=== Begin Enclosure ===

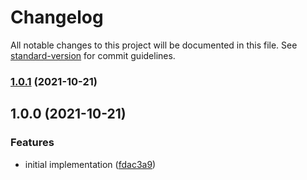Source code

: # Changelog

All notable changes to this project will be documented in this file. See [standard-version](https://github.com/conventional-changelog/standard-version) for commit guidelines.

### [1.0.1](https://github.com/inniti/create-middle-connector/compare/v1.0.0...v1.0.1) (2021-10-21)

## 1.0.0 (2021-10-21)


### Features

* initial implementation ([fdac3a9](https://github.com/inniti/create-middle-connector/commit/fdac3a93f8a5d81e640f8a559e2b76e8a796130e))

=== End Enclosure ===

- Work instructions -
Print all the records exactly, minus any images.

- Your response -
Source code

: # Changelog

All notable changes to this project will be documented in this file. See [standard-version](https://github.com/conventional-changelog/standard-version) for commit guidelines.

### [1.0.1](https://github.com/inniti/create-middle-connector/compare/v1.0.0...v1.0.1) (2021-10-21)

## 1.0.0 (2021-10-21)


### Features

* initial implementation ([fdac3a9](https://github.com/inniti/create-middle-connector/commit/fdac3a93f8a5d81e640f8a559e2b76e8a796130e))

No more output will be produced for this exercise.